Endocrinology Journal Article

GHSR in a Subset of GABA Neurons Controls Food Deprivation-Induced Hyperphagia in Male Mice

July 23, 2024
 

María Paula Cornejo, Gimena Fernandez, Agustina Cabral, Franco Barrile, Florencia Heredia, Guadalupe García Romero, Juan Pablo Zubimendi Sampieri, Juan Ignacio Quelas, Sonia Cantel, Jean-Alain Fehrentz, Antonia Alonso, Ramon Pla, José Luis Ferran, María Florencia Andreoli, Pablo Nicolas De Francesco, Mario Perelló
Endocrinology, Volume 165, Issue 7, July 2024, bqae061
https://doi.org/10.1210/endocr/bqae061

Abstract

The growth hormone secretagogue receptor (GHSR), primarily known as the receptor for the hunger hormone ghrelin, potently controls food intake, yet the specific Ghsr-expressing cells mediating the orexigenic effects of this receptor remain incompletely characterized. Since Ghsr is expressed in gamma-aminobutyric acid (GABA)–producing neurons, we sought to investigate whether the selective expression of Ghsr in a subset of GABA neurons is sufficient to mediate GHSR's effects on feeding. First, we crossed mice that express a tamoxifen-dependent Cre recombinase in the subset of GABA neurons that express glutamic acid decarboxylase 2 (Gad2) enzyme (Gad2-CreER mice) with reporter mice, and found that ghrelin mainly targets a subset of Gad2-expressing neurons located in the hypothalamic arcuate nucleus (ARH) and that is predominantly segregated from Agouti-related protein (AgRP)–expressing neurons.
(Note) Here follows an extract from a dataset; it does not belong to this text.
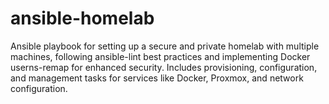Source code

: # ansible-homelab
Ansible playbook for setting up a secure and private homelab with multiple machines, following ansible-lint best practices and implementing Docker userns-remap for enhanced security. Includes provisioning, configuration, and management tasks for services like Docker, Proxmox, and network configuration.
Analysis of various single-cell RNA-sequencing datasets further corroborated that the primary subset of cells coexpressing Gad2 and Ghsr in the mouse brain are non-AgRP ARH neurons. Next, we crossed Gad2-CreER mice with reactivable GHSR-deficient mice to generate mice expressing Ghsr only in Gad2-expressing neurons (Gad2-GHSR mice). We found that ghrelin treatment induced the expression of the marker of transcriptional activation c-Fos in the ARH of Gad2-GHSR mice, yet failed to induce food intake. In contrast, food deprivation–induced refeeding was higher in Gad2-GHSR mice than in GHSR-deficient mice and similar to wild-type mice, suggesting that ghrelin-independent roles of GHSR in a subset of GABA neurons is sufficient for eliciting full compensatory hyperphagia in mice.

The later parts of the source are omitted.